It’s an unfortunate reality in business that not everyone pays their bills. No matter how careful you are about setting proper payment terms and sending reminder letters, there will always be some portion of your receivables that are difficult to collect.
Classically, the process for recovering a portion of the debt owed has been to either outsource the uncollectable debt to a “Collection Agency”. A Collection Agency will attempt to collect the delinquent debt and charge a percentage of any funds recovered.
Historically the methodology of collecting debt was not amicable at all till the US government intervened and introduced debt collection laws like the FDCPA and TCPA. FDCPA is a consumer protection amendment, establishing legal protection from abusive debt collection practices.
Earlier the Debt collectors regularly badgered delinquent accounts, threatening legal action when necessary. These fear tactics could be effective, but they also soured any future relationship between the debtor and the original company.

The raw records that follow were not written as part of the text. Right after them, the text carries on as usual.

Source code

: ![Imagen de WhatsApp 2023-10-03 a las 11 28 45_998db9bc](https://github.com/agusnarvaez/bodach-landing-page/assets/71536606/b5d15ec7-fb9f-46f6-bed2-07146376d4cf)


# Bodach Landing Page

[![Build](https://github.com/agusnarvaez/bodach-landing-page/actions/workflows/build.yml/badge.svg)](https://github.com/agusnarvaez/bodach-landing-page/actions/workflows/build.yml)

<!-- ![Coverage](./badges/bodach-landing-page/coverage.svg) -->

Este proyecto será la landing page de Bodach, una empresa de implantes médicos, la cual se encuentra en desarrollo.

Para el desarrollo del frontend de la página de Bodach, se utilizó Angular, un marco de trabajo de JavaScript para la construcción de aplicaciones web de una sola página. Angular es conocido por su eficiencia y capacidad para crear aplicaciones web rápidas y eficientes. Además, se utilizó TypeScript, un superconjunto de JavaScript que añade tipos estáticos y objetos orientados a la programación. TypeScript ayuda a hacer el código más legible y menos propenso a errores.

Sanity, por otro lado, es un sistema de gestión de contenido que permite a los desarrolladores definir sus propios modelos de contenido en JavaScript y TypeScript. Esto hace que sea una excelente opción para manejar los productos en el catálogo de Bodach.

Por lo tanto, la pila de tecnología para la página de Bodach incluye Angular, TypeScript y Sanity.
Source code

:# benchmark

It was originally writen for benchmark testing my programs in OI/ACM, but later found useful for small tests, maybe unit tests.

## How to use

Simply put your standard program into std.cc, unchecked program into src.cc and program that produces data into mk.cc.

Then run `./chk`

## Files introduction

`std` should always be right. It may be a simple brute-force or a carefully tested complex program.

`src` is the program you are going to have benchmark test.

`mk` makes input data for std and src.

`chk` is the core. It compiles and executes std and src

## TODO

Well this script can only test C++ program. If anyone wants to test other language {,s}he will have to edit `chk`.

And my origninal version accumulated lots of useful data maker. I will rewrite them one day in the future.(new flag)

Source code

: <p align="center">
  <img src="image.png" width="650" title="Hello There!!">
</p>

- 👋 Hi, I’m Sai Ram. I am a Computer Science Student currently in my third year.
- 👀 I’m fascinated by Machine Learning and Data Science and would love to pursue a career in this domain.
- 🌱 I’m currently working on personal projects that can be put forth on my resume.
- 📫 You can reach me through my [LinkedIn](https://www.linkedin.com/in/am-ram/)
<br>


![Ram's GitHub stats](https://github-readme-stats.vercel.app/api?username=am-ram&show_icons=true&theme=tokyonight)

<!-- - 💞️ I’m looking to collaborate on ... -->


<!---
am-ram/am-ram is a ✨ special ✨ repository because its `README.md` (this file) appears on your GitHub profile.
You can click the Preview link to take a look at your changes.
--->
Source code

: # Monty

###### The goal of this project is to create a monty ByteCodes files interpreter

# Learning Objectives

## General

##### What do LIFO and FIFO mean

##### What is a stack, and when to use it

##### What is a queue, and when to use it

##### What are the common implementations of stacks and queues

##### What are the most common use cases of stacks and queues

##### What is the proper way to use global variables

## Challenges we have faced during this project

And this was a problem because many people that fall behind on payments don’t do so out of malice, or a desire to steal from the companies they do business with. They have a legitimate reason when their bills go unpaid. They even have a strong desire to pay off their bills as soon as their financial condition improves.
They may have lost a job, encountered large, unexpected expenses, or suffered some other financial setback that prevented them from settling their debts. These are people that want to pay, but can’t for reasons outside of their control.
Given time, they would likely return to being customers in good standing, once their circumstances improved. But the likelihood of this happening is drastically reduced when standard, confrontational debt collection techniques are employed.
There’s a Better Way
Confrontational debt collection assumes that your delinquent customers are terrible people, actively trying to rip you off, and it treats them that way. Since this frequently isn’t the case, it’s far better to try and come to an amicable solution that respects your customer’s situation and works to establish repayment terms they can afford.
Consider someone that’s missed a few paychecks and doesn’t have the savings to pay what they owe. Calling repeatedly and threatening lawsuits if they don’t immediately settle their balance isn’t going to change their situation. If they can’t pay, they can’t pay.
A structured payment plan, on the other hand, would reduce the amount they need to pay right now, allowing them to pay off the remainder in affordable increments. Brokered negotiations allow both parties to come to a solution that works for them, allowing the creditor to recover some portion of the money owed them while providing the debtor payments that don’t further damage their financial stability.
Amicable recovery is a fundamentally different way of approaching debt collection because it assumes the best about people instead of the worst. It’s less confrontational and more cooperative. As a result, it’s generally more effective, and it’s certainly less expansive than the legal proceedings that might be necessary without it.
If you’re facing uncollectable receivables, it’s worth considering amicable recovery solutions before resorting to less friendly methods. Your customers likely want to pay you, and if you work with them, they can. And when they do, it’s likely that they’ll be grateful, loyal customers for life.